Korean Patent Publication No. 2008-0027214

An object of the present invention is to provide an unmanned aerial vehicle for dropping a dummy, collecting aerial images relating to a landing position of a dropped dummy, and determining a dropping position of the object using the surrounding aerial image.

Another object of the present invention is to provide an unmanned airplane that determines an unloading position of an object reflecting environmental parameters around a unloading area without mounting a high-level sensor on the unmanned airplane.

The technical objects of the present invention are not limited to the above-mentioned technical problems, and other technical subjects not mentioned can be clearly understood by those skilled in the art from the following description.

According to an aspect of the present invention, there is provided an apparatus for controlling an unmanned airplane, comprising: an image extracting unit for extracting an image of a dummy dropped from the unmanned airplane using image information received from the unmanned airplane; And a drop position predictor for estimating a position of an object to be dropped from the unmanned airplane from the image of the dummy provided from the unmanned airplane, and calculating a moving position of the unmanned airplane for the object to reach the target point.

The falling position predicting unit calculates a center point of the dropped dummies and calculates a distance between the center point and the target point so as to determine a drop position at the same altitude as the shooting altitude of the unmanned airplane, And calculating a movement position.
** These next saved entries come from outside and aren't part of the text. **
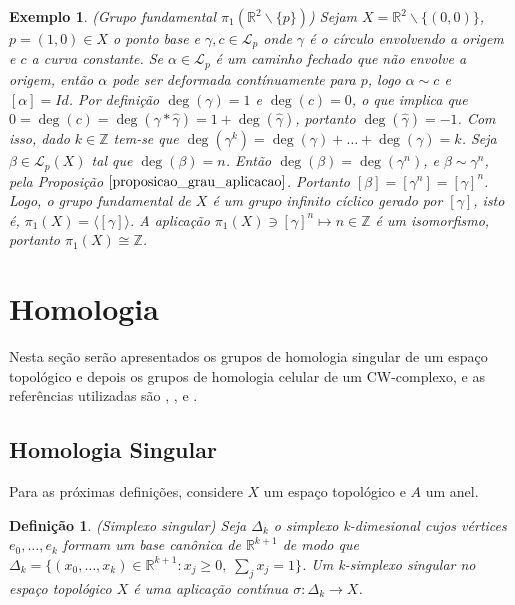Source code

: \documentclass[12pt]{book}
\newtheorem{definicao}[teorema]{Definição}
\newtheorem{exemplo}[teorema]{Exemplo}
\newcommand{\caminhos}{\mathcal{L}}
\newcommand{\caminhospontobase}[1]{\caminhos_{#1}}
\newcommand{\caminhospontobasegeral}[2]{\caminhos_{#1}(#2)}
\newcommand{\classe}[1]{[#1]}
\newcommand{\gerador}[1]{\langle #1\rangle}
\newcommand{\grupofundamental}[1]{\pi_{1}(#1)}
\newcommand{\inteiros}{\mathbb{Z}}
\newcommand{\real}[1]{\mathbb{R}^{#1}}
\begin{document}
	\begin{exemplo}\label{exemplo_grupo_fundamental_plano_furo}
		(Grupo fundamental $\grupofundamental{\real{2}\backslash\{p\}}$) Sejam $X = \real{2}\backslash \{(0,0)\}$, $p=(1,0) \in X$ o ponto base e $\gamma,c \in \caminhospontobase{p}$ onde $\gamma$ é o círculo envolvendo a origem e $c$ a curva constante. Se $\alpha \in \caminhospontobase{p}$ é um caminho fechado que não envolve a origem, então $\alpha$ pode ser deformada contínuamente para $p$, logo $\alpha \sim c$ e $\classe{\alpha} = Id$. Por definição $\deg(\gamma) = 1$ e $\deg(c) =0$, o que implica que $0= \deg(c)=\deg(\gamma*\hat{\gamma} ) = 1 +\deg(\hat{\gamma} )$, portanto $\deg(\hat{\gamma} )=-1$. Com isso, dado $k \in \inteiros$ tem-se que $\deg(\gamma^{k}) = \deg(\gamma)+\dots +\deg(\gamma) = k$. Seja $\beta \in \caminhospontobasegeral{p}{X}$ tal que $\deg(\beta)=n$. Então $\deg(\beta) = \deg(\gamma^{n})$, e $\beta \sim \gamma^{n}$, pela Proposição $\ref{proposicao_grau_aplicacao}$. Portanto $\classe{\beta} =  \classe{\gamma^{n}}=\classe{\gamma}^{n}$. Logo, o grupo fundamental de $X$ é um grupo infinito cíclico gerado por $\classe{\gamma}$, isto é, $\grupofundamental{X} = \gerador{\classe{\gamma}}$. A aplicação $\grupofundamental{X} \ni \classe{\gamma}^{n} \mapsto n \in \inteiros$ é um isomorfismo, portanto $\grupofundamental{X} \cong \inteiros$.
	\end{exemplo}
		
	\section{Homologia}
	Nesta seção serão apresentados os grupos de homologia singular de um espaço topológico e depois os grupos de homologia celular de um CW-complexo, e as referências utilizadas são \cite{banyaga_morse_homology}, \cite{elon_homologia}, \cite{massey} e \cite{vick_homology}. 
	
	\subsection{Homologia Singular}
	Para as próximas definições, considere $X$ um espaço topológico e $A$ um anel.
	\begin{definicao}
		(Simplexo singular) Seja $\Delta_{k}$ o simplexo k-dimesional cujos vértices $e_{0}, \dots, e_{k}$ formam um base canônica de $\real{k+1}$ de modo que $\Delta_{k} = \{(x_{0}, \dots, x_{k}) \in \real{k+1}: x_{j}\geq 0, \;\sum_{j}x_{j}=1\}$. Um k-simplexo singular no espaço topológico $X$ é uma aplicação contínua $\sigma:\Delta_{k} \to X$.
	\end{definicao}
	
\end{document}
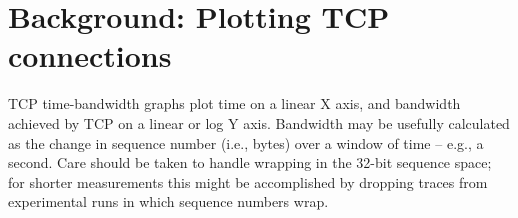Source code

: \documentclass[a4paper,10pt]{article}
\begin{document}
\section*{Background: Plotting TCP connections}

%

TCP time-bandwidth graphs plot time on a linear X axis, and bandwidth
  achieved by TCP on a linear or log Y axis.
  Bandwidth may be usefully calculated as the change in sequence number (i.e.,
  bytes) over a window of time -- e.g., a second.
  Care should be taken to handle wrapping in the 32-bit sequence space; for
  shorter measurements this might be accomplished by dropping traces from
  experimental runs in which sequence numbers wrap.


\end{document}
When the dropped dummy reaches a certain radius from the target point, the unmanned airplane control device issues a drop instruction to the object with the unmanned airplane, and when the dropped dummy does not reach within a certain radius from the target point, And repeating the loading of the dummy again at the unmanned airplane moving position calculated by the side portion.

According to an aspect of the present invention, there is provided an unmanned aerial vehicle including a dummy drop unit for dropping at least one dummy, a camera unit for capturing an image containing the dropped dummy and the target, And a UAV controller that moves the position so that the target can reach the target. At this time, when the dummy reaches the target, the object can be dropped.

The dummy drop portion can drop an object when a dummy for dropping the dummy at a constant speed reaches a target when dropping a plurality of dummy.

According to an aspect of the present invention, there is provided a method for dropping an object to a target point using an unmanned airplane, comprising: dropping at least one dummy near a target point; And moving the UAV according to the movement position information of the UAV calculated on the basis of the captured still image.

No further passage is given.